Mr S Narsing Rao CMD of India’s second largest coal producer Singareni Collieries Company Limited plans to revise coal prices upward during this quarter to offset the rise in cost of production. Mr Rao told that “We are likely to revise the prices. However, the quantum of increase will be decided shortly.”
Mr Rao said that the state owned coal miner did not increase coal prices in the recent times despite an increase in the average cost of production, which is around INR 1,451 per tonne during 2010 to 2011 as compared with INR 1,384.7 per tonne during 2009 to 2010.
He said that “Labour wage has increased 21% in 2010 to 2011 due to inflation. Normally, the labour wage increases by 8% to 10% in a year.”
Mr Rao said that the coal demand was estimated at 58 million tonnes during 2010-11, 6 million tonnes more than 52 million tonnes coal that SCCL produced. The consumers meet the deficit by importing the coal or from buying from other mines. In addition, there is pending demand from the industries to the tune of 16 million tonnes of coal.
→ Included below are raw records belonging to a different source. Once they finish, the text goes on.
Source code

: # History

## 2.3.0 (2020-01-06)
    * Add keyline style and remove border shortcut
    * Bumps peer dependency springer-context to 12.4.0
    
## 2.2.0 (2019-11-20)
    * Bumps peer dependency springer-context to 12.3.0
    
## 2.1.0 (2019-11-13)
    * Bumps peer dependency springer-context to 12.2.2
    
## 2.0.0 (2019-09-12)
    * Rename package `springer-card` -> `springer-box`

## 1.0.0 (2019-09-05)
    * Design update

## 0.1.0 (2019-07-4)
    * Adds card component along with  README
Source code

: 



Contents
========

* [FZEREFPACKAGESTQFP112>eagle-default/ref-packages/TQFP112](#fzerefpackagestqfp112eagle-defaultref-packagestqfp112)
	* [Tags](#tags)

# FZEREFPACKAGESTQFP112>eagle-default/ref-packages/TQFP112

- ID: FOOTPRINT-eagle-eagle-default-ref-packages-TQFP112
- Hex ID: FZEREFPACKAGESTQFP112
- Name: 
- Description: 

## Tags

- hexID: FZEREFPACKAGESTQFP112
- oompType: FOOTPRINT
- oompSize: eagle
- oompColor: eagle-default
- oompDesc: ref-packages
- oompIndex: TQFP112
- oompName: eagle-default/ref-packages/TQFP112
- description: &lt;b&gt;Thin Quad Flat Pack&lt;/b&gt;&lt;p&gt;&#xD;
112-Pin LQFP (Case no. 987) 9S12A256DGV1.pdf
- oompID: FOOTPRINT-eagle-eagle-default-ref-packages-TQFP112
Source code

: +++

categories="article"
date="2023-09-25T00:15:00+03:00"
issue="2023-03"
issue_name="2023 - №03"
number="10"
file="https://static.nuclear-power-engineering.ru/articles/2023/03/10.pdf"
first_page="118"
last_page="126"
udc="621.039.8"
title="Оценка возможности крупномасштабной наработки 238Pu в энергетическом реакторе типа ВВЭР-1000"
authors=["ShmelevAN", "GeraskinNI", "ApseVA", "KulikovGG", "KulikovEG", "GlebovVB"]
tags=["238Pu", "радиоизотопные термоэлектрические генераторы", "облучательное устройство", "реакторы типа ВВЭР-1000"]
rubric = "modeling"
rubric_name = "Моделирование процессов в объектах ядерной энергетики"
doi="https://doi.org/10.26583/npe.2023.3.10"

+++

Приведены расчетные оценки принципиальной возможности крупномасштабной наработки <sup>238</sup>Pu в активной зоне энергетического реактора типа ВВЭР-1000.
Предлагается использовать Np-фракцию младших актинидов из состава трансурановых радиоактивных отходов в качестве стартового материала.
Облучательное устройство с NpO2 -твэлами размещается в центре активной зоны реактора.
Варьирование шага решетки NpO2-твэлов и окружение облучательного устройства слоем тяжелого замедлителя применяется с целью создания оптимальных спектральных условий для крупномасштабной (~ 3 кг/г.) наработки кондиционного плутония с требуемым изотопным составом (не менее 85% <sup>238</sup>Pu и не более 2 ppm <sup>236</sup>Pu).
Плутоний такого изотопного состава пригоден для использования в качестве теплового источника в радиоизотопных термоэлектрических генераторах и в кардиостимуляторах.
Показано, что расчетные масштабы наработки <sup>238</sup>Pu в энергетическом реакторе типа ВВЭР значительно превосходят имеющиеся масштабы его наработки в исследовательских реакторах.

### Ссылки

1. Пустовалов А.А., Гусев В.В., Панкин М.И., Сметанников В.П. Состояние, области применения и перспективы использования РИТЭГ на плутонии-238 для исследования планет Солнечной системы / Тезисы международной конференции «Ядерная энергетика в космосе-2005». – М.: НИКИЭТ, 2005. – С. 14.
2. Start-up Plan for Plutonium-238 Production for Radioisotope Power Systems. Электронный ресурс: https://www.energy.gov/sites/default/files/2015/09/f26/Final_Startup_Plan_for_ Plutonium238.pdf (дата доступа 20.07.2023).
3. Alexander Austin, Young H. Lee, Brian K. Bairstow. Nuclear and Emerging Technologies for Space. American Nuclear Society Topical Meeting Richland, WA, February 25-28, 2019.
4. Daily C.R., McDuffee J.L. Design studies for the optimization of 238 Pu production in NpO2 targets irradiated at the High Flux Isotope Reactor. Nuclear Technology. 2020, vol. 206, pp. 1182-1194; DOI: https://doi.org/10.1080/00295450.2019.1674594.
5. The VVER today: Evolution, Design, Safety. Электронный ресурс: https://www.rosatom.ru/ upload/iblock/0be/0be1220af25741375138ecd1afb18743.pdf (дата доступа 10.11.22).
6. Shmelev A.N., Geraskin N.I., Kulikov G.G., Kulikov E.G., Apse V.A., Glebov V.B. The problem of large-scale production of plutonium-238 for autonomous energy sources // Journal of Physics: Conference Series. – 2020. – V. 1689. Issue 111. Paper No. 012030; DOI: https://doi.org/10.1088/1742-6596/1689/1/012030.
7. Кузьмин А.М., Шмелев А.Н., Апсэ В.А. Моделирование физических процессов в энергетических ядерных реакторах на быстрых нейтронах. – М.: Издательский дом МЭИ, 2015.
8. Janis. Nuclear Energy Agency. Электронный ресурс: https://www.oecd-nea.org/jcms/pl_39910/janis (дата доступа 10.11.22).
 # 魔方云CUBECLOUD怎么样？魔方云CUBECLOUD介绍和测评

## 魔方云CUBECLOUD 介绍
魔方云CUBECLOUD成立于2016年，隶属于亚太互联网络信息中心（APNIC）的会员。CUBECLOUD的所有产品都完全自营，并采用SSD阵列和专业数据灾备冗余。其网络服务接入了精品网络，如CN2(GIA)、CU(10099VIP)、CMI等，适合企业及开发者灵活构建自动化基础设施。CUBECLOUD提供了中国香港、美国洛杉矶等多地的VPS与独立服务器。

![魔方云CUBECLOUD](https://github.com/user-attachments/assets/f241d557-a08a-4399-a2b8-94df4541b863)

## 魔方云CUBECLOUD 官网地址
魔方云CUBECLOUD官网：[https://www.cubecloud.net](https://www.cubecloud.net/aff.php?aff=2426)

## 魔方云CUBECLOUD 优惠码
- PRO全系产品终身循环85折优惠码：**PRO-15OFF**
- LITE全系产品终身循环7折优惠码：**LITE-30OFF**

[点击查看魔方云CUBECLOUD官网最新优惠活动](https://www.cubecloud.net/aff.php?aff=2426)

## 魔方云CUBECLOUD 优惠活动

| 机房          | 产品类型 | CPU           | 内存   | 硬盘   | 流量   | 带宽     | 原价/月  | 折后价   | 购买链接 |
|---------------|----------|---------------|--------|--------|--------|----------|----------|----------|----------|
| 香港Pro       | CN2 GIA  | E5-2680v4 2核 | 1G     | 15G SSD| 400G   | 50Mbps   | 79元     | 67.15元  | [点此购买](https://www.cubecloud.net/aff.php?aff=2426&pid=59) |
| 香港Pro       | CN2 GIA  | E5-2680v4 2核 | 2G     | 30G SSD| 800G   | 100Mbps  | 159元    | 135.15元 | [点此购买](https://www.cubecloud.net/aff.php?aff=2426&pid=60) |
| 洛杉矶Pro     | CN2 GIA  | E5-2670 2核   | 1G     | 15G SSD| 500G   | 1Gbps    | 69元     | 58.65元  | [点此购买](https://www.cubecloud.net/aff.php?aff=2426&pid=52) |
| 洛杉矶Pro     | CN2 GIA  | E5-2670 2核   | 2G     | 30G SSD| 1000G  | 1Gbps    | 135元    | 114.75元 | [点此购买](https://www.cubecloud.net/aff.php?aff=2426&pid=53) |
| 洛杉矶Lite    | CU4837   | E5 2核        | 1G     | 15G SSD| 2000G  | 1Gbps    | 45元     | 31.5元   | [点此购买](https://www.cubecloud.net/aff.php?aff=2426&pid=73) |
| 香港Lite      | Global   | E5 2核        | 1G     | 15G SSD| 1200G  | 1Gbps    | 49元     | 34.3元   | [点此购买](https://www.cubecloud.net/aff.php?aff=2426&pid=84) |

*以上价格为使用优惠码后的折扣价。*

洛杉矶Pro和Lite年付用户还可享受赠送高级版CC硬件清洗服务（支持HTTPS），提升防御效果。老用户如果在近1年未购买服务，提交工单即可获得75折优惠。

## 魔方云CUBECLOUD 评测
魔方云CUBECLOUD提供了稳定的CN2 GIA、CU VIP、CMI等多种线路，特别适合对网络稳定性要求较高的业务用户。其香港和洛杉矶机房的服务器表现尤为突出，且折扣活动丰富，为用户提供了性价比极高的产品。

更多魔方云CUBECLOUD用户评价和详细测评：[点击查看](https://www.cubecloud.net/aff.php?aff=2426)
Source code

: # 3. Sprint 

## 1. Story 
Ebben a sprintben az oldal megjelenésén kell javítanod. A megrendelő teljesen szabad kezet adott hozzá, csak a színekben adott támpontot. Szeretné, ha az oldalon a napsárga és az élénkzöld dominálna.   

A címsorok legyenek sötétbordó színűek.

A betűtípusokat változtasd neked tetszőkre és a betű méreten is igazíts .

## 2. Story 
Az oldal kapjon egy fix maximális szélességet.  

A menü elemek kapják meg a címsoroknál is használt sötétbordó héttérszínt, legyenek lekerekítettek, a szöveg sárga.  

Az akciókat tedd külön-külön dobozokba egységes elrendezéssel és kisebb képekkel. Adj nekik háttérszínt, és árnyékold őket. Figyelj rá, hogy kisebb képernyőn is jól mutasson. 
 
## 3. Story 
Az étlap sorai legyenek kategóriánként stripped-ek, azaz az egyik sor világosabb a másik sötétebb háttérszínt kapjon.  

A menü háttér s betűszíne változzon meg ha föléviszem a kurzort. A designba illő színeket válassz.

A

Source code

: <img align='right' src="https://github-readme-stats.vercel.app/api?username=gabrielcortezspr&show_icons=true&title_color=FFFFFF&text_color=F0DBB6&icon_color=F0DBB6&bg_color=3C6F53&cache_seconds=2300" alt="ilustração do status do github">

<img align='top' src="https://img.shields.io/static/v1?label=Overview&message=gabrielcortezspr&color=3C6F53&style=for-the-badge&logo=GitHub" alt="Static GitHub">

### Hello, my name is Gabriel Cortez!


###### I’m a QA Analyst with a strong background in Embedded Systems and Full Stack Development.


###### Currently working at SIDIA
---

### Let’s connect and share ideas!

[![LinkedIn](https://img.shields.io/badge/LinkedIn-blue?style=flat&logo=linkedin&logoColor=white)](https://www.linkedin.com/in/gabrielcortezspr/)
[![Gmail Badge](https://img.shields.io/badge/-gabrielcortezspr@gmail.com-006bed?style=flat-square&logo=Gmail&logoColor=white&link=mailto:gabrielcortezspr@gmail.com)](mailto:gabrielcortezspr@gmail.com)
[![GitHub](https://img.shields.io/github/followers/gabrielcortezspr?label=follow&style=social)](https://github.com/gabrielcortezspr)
Mr Rao said that “This demand cannot be met in the near future as there cannot be any incremental production. Our production will go up in some mines but simultaneously some old mines will be closed ensuring that the net capacity addition is minimum.”
SCCL had levied a 30% premium on A, B and C grades of coal. The premium levied is between INR 224.96 and INR 674.86 per tonnes over the basic price depending on the quality and the distance from the customers.
CIL has already hiked the coal prices last month for its non-power customers. CIL increased the price of A and B grade coal by 154% and 162 % respectively. However, prices of other grades of coal were revised upwardly by 30%.